BC Clark Jewelers
- Company type: Jewelry store
- Industry: Jewelry Watches Crystal Gold Diamonds China Silver Glassware
- Founded: 1892 In Purcell Oklahoma
- Founder: Benton Clyde Clark (B.C. Clark Sr.)
- Headquarters: Oklahoma City, Oklahoma, Oklahoma
- Number of locations: 3
- Area served: Greater Oklahoma City and surrounding areas
- Products: Rings, Neckleses, Earrings, Bracelets, Broaches, Watches, Fine Silver, China, Crystal, Diamonds, Glassware.
- Owner: Family Owned
- Number of employees: 62
- Website: bcclark.com

= BC Clark Jewelers =

Jewelry retailer in Oklahoma City

BC Clark Jewelers is a full-service jeweler that currently operates three stores in Oklahoma City, Oklahoma. The company, founded in Purcell, Indian Territory in 1892, claims to be "Oklahoma's oldest jeweler." Today, the company operates three locations in Oklahoma City.

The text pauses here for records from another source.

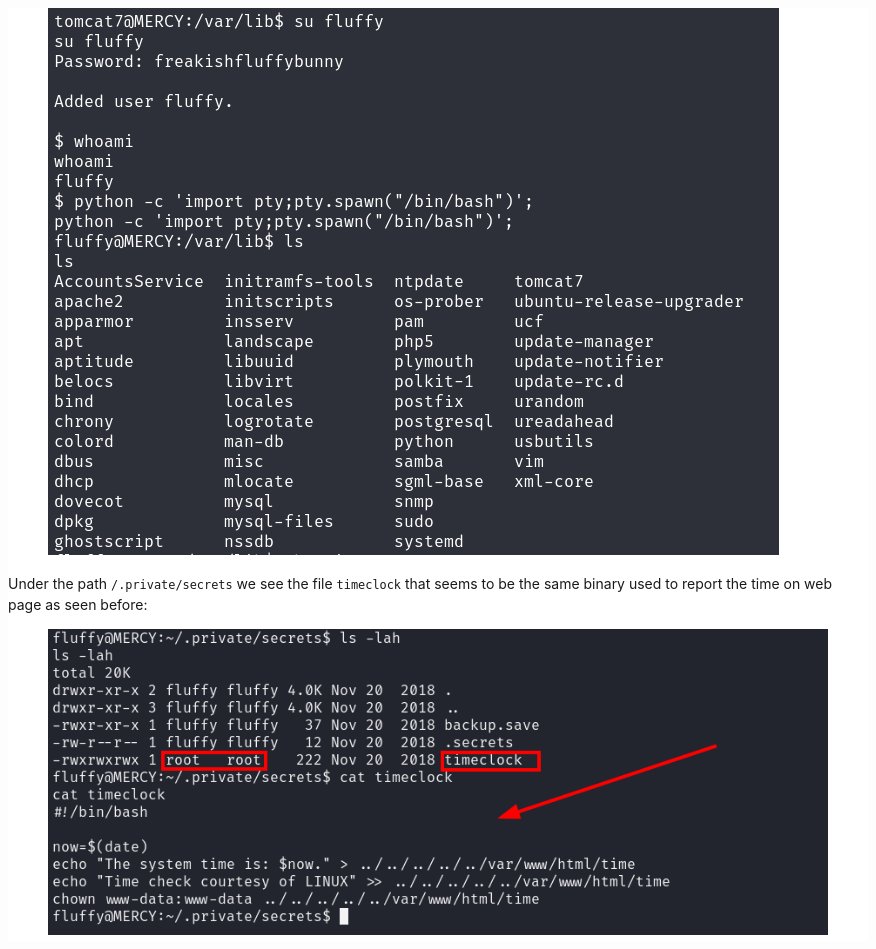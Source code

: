 <figure><img src="../../.gitbook/assets/image (520).png" alt=""><figcaption></figcaption></figure>

Under the path `/.private/secrets` we see the file `timeclock` that seems to be the same binary used to report the time on web page as seen before:

<figure><img src="../../.gitbook/assets/image (521).png" alt=""><figcaption></figcaption></figure>
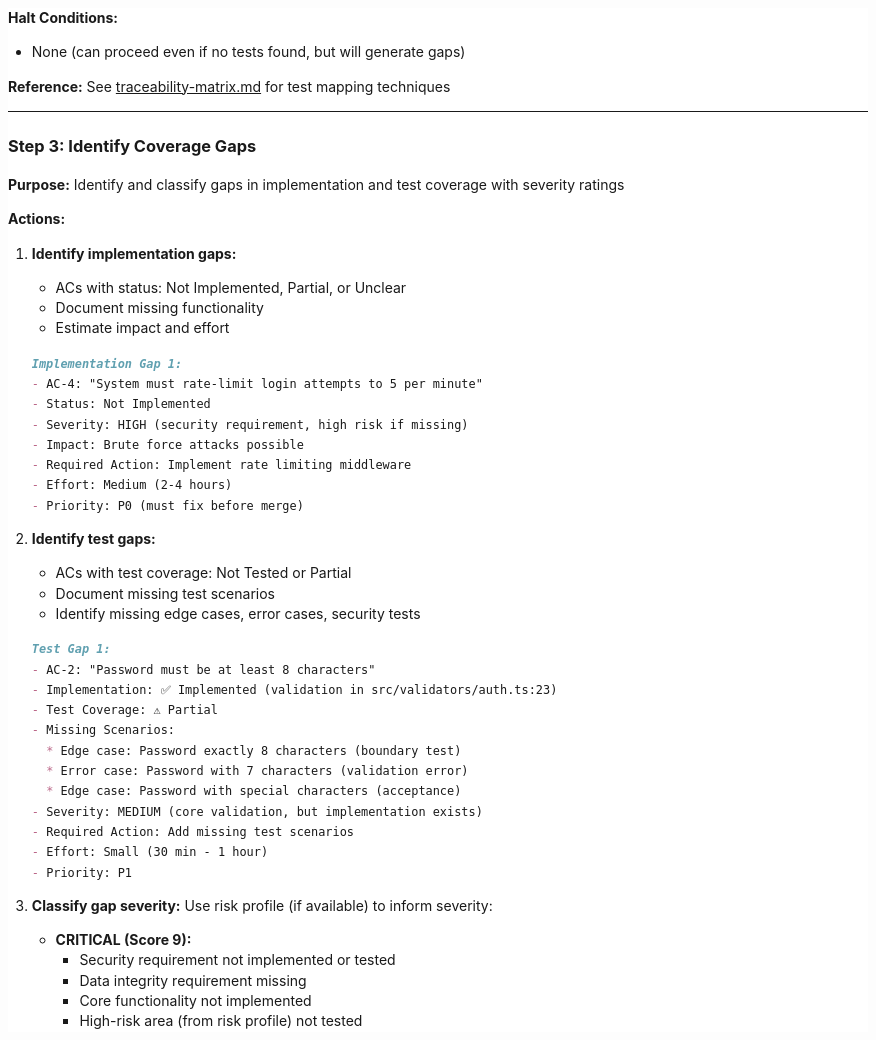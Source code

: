 **Halt Conditions:**
- None (can proceed even if no tests found, but will generate gaps)

**Reference:** See [traceability-matrix.md](references/traceability-matrix.md) for test mapping techniques

---

### Step 3: Identify Coverage Gaps

**Purpose:** Identify and classify gaps in implementation and test coverage with severity ratings

**Actions:**

1. **Identify implementation gaps:**
   - ACs with status: Not Implemented, Partial, or Unclear
   - Document missing functionality
   - Estimate impact and effort

   ```markdown
   Implementation Gap 1:
   - AC-4: "System must rate-limit login attempts to 5 per minute"
   - Status: Not Implemented
   - Severity: HIGH (security requirement, high risk if missing)
   - Impact: Brute force attacks possible
   - Required Action: Implement rate limiting middleware
   - Effort: Medium (2-4 hours)
   - Priority: P0 (must fix before merge)
   ```

2. **Identify test gaps:**
   - ACs with test coverage: Not Tested or Partial
   - Document missing test scenarios
   - Identify missing edge cases, error cases, security tests

   ```markdown
   Test Gap 1:
   - AC-2: "Password must be at least 8 characters"
   - Implementation: ✅ Implemented (validation in src/validators/auth.ts:23)
   - Test Coverage: ⚠️ Partial
   - Missing Scenarios:
     * Edge case: Password exactly 8 characters (boundary test)
     * Error case: Password with 7 characters (validation error)
     * Edge case: Password with special characters (acceptance)
   - Severity: MEDIUM (core validation, but implementation exists)
   - Required Action: Add missing test scenarios
   - Effort: Small (30 min - 1 hour)
   - Priority: P1
   ```

3. **Classify gap severity:**
   Use risk profile (if available) to inform severity:

   - **CRITICAL (Score 9):**
     - Security requirement not implemented or tested
     - Data integrity requirement missing
     - Core functionality not implemented
     - High-risk area (from risk profile) not tested
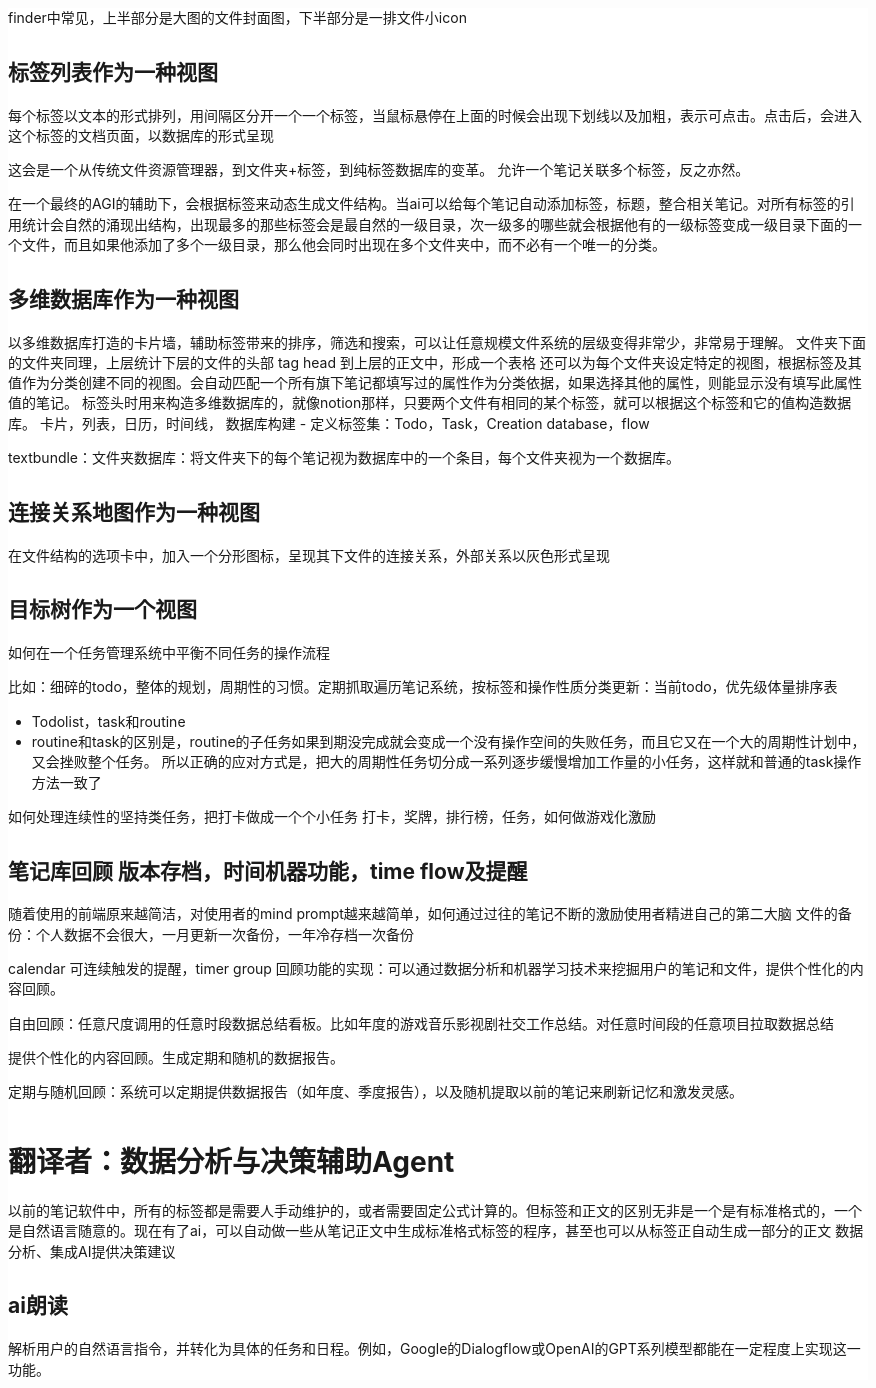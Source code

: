 finder中常见，上半部分是大图的文件封面图，下半部分是一排文件小icon
## 标签列表作为一种视图
每个标签以文本的形式排列，用间隔区分开一个一个标签，当鼠标悬停在上面的时候会出现下划线以及加粗，表示可点击。点击后，会进入这个标签的文档页面，以数据库的形式呈现

这会是一个从传统文件资源管理器，到文件夹+标签，到纯标签数据库的变革。
允许一个笔记关联多个标签，反之亦然。

在一个最终的AGI的辅助下，会根据标签来动态生成文件结构。当ai可以给每个笔记自动添加标签，标题，整合相关笔记。对所有标签的引用统计会自然的涌现出结构，出现最多的那些标签会是最自然的一级目录，次一级多的哪些就会根据他有的一级标签变成一级目录下面的一个文件，而且如果他添加了多个一级目录，那么他会同时出现在多个文件夹中，而不必有一个唯一的分类。
## 多维数据库作为一种视图
以多维数据库打造的卡片墙，辅助标签带来的排序，筛选和搜索，可以让任意规模文件系统的层级变得非常少，非常易于理解。
文件夹下面的文件夹同理，上层统计下层的文件的头部 tag head 到上层的正文中，形成一个表格
还可以为每个文件夹设定特定的视图，根据标签及其值作为分类创建不同的视图。会自动匹配一个所有旗下笔记都填写过的属性作为分类依据，如果选择其他的属性，则能显示没有填写此属性值的笔记。
标签头时用来构造多维数据库的，就像notion那样，只要两个文件有相同的某个标签，就可以根据这个标签和它的值构造数据库。
卡片，列表，日历，时间线，
 数据库构建
    - 定义标签集：Todo，Task，Creation database，flow

textbundle：文件夹数据库：将文件夹下的每个笔记视为数据库中的一个条目，每个文件夹视为一个数据库。
## 连接关系地图作为一种视图
在文件结构的选项卡中，加入一个分形图标，呈现其下文件的连接关系，外部关系以灰色形式呈现

## 目标树作为一个视图
如何在一个任务管理系统中平衡不同任务的操作流程

比如：细碎的todo，整体的规划，周期性的习惯。定期抓取遍历笔记系统，按标签和操作性质分类更新：当前todo，优先级体量排序表
- Todolist，task和routine
-    routine和task的区别是，routine的子任务如果到期没完成就会变成一个没有操作空间的失败任务，而且它又在一个大的周期性计划中，又会挫败整个任务。 所以正确的应对方式是，把大的周期性任务切分成一系列逐步缓慢增加工作量的小任务，这样就和普通的task操作方法一致了

如何处理连续性的坚持类任务，把打卡做成一个个小任务
打卡，奖牌，排行榜，任务，如何做游戏化激励

## 笔记库回顾  版本存档，时间机器功能，time flow及提醒
随着使用的前端原来越简洁，对使用者的mind prompt越来越简单，如何通过过往的笔记不断的激励使用者精进自己的第二大脑
文件的备份：个人数据不会很大，一月更新一次备份，一年冷存档一次备份

calendar
可连续触发的提醒，timer group
回顾功能的实现：可以通过数据分析和机器学习技术来挖掘用户的笔记和文件，提供个性化的内容回顾。

自由回顾：任意尺度调用的任意时段数据总结看板。比如年度的游戏音乐影视剧社交工作总结。对任意时间段的任意项目拉取数据总结

提供个性化的内容回顾。生成定期和随机的数据报告。

定期与随机回顾：系统可以定期提供数据报告（如年度、季度报告），以及随机提取以前的笔记来刷新记忆和激发灵感。

# 翻译者：数据分析与决策辅助Agent
以前的笔记软件中，所有的标签都是需要人手动维护的，或者需要固定公式计算的。但标签和正文的区别无非是一个是有标准格式的，一个是自然语言随意的。现在有了ai，可以自动做一些从笔记正文中生成标准格式标签的程序，甚至也可以从标签正自动生成一部分的正文
数据分析、集成AI提供决策建议
## ai朗读
解析用户的自然语言指令，并转化为具体的任务和日程。例如，Google的Dialogflow或OpenAI的GPT系列模型都能在一定程度上实现这一功能。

BC Clark is most well known for its "Anniversary Sale" jingle, which was originally created in 1956. The jingle is played in advertisements for the retailer's five-week advertising campaign during the holiday shopping season, always starting during the evening on Thanksgiving Day. According to the company, the jingle "may be the longest continuously running jingle in the entire United States." The jingle is seen as somewhat of a local holiday tradition by many from the Oklahoma City area who are used to hearing the mid-1950s recording during the holidays.